Rock was right—and more on that in a sec—but believe it or not, this kind of tone-deafness isn't limited to social media managers caught in America's capitalism tornado.
This year marked the 70th anniversary of the February 28 (or 2.28) Incident in Taiwan, a tragic day in the nation's history when troops from Chiang Kai-shek's Chinese Nationalist Party slaughtered an estimated 18,000 to 28,000 Taiwanese who were participating in peaceful protests against the political leader in 1947. (The Taiwanese government refused to acknowledge the killings until 1992. Some estimates of the death toll are as high as 50,000; others are as low as 900.)
February 28 has since been designated as Peace Memorial Day, a national holiday that is solemnly commemorated, often by visiting with family members. But, for whatever reason, Pizza Hut decided that this year, the day should be associated with meal specials, including a beyond insensitive reference to "killer deals."
In a Facebook post, Pizza Hut Taiwan asked if citizens were "ready to celebrate" the five-day weekend with a "killer" combo, which couldn't be more insensitive if the social media team took Cards of Humanity-like bets on who could craft the most offensive ad copy. The post was met with near-universal outrage and open-mouthed shock that the chain would trivialize such a tragic event—or suggest that it was a reason to "celebrate."
"I used to go to Pizza Hut with friends often, but what you did today is really awful," one Facebook user commented, according to TIME. "I dare you, Pizza Hut, to celebrate 9/11 in the US or to celebrate the slaughter of Jewish people in Germany," another added.
Pizza Hut eventually changed the wording of the post, but the fact that it wasn't deleted entirely still struck many as very wrong. Many commenters are still waiting for an apology for the post, or to see if the Hut could scrape together some public compassion for those who were affected by the tragedy. "Many victims' families are still alive," one comment read. "What did they do to deserve treatment like this?"
As ridiculous and offensive as Pizza Hut's post was, the pizza-slinger is far from the first company to try to turn national tragedies into likes, clicks, or sales. SpaghettiOs somehow thought that Pearl Harbor Day was a great time to tweet a picture of its goofy-ass cartoon mascot—a wild-eyed anthropomorphized SpaghettiO enthusiastically licking its own face —holding an American flag. "Take a moment to remember #PearlHarbor with us," it wrote, in one Hall of Fame misstep.
And, hoooo boy, 9/11 is especially fraught with corporate missteps, whether it's offering ill-advised discounts or just slapping a logo on a picture of the skyline and assuming that is somehow appropriate. Last year, Papa John's issued an apology after an Ohio-based franchise advertised a super-reverent $9.11 pizza deal—just as Chris Rock had once warned about.
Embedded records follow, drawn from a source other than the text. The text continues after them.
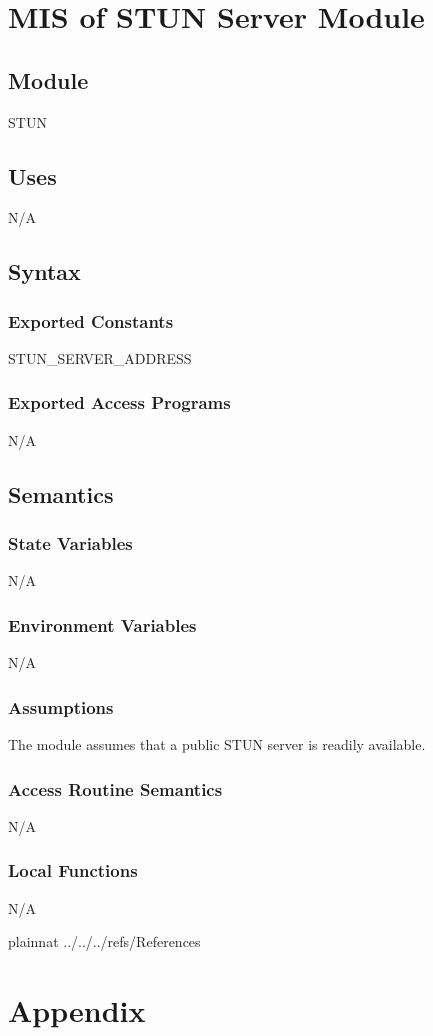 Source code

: \documentclass[12pt, titlepage]{article}
\begin{document}
\section{MIS of STUN Server Module} \label{sec:stunserver}

\subsection{Module}
STUN

\subsection{Uses}
N/A

\subsection{Syntax}

\subsubsection{Exported Constants}
STUN\_SERVER\_ADDRESS

\subsubsection{Exported Access Programs}
N/A

\subsection{Semantics}

\subsubsection{State Variables}
N/A

\subsubsection{Environment Variables}
N/A

\subsubsection{Assumptions}
The module assumes that a public STUN server is readily available.

\subsubsection{Access Routine Semantics}
N/A

\subsubsection{Local Functions}
N/A

\newpage

 {plainnat}
 {../../../refs/References}

\newpage

\section{Appendix} \label{Appendix}

\end{document}
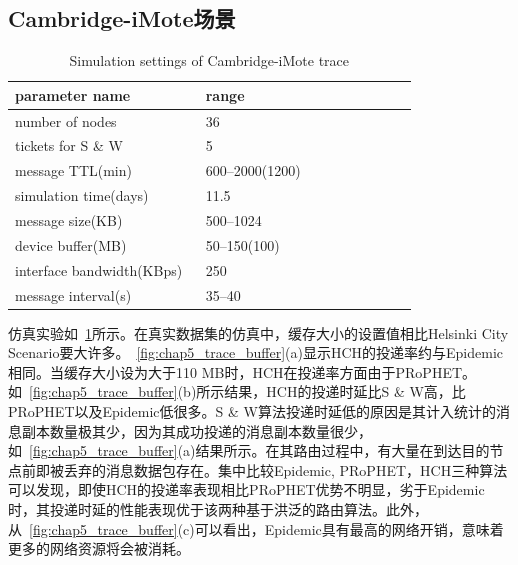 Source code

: \subsection{Cambridge-iMote场景}

\begin{table}[tbp]
\centering
\caption{Simulation settings of Cambridge-iMote trace}
\label{tab:chap5_simulation_trace}
\begin{tabular}{
p{0.45\linewidth}<{\centering}
p{0.5\linewidth}<{\centering}
}
\hline
\textbf{parameter name} & \textbf{range} \\
\hline
number of nodes & 36  \\
tickets for S \& W & 5  \\
message TTL(min) & 600--2000(1200) \\
simulation time(days) & 11.5 \\
message size(KB) & 500--1024 \\
device buffer(MB) & 50--150(100) \\
interface bandwidth(KBps) & 250 \\
message interval(s) & 35--40 \\
\hline
\end{tabular}
\end{table}

仿真实验如\tablename~\ref{tab:chap5_simulation_trace}所示。在真实数据集的仿真中，缓存大小的设置值相比Helsinki City Scenario要大许多。\figurename~\ref{fig:chap5_trace_buffer}(a)显示HCH的投递率约与Epidemic相同。当缓存大小设为大于110 MB时，HCH在投递率方面由于PRoPHET。如\figurename~\ref{fig:chap5_trace_buffer}(b)所示结果，HCH的投递时延比S \& W高，比PRoPHET以及Epidemic低很多。S \& W算法投递时延低的原因是其计入统计的消息副本数量极其少，因为其成功投递的消息副本数量很少，如\figurename~\ref{fig:chap5_trace_buffer}(a)结果所示。在其路由过程中，有大量在到达目的节点前即被丢弃的消息数据包存在。集中比较Epidemic, PRoPHET，HCH三种算法可以发现，即使HCH的投递率表现相比PRoPHET优势不明显，劣于Epidemic时，其投递时延的性能表现优于该两种基于洪泛的路由算法。此外，从\figurename~\ref{fig:chap5_trace_buffer}(c)可以看出，Epidemic具有最高的网络开销，意味着更多的网络资源将会被消耗。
"STFU. That's the best option," journalist and activist Sean Bonner once told AdWeek, in response to all of those awful 9/11 branded tweets. "[A tragedy] isn't the time for marketing. It isn't the time for branding or getting people to pay attention to companies. It's a time for people to interact with each other, and the only respectful thing for brands to do is stay out of it and wait for tomorrow to get back to business."
Yeah, Pizza Hut. Maybe hold those specials until after Peace Memorial Day next year.
MUNCHIES has reached out to Pizza Hut for comment on the matter but has not yet received a response.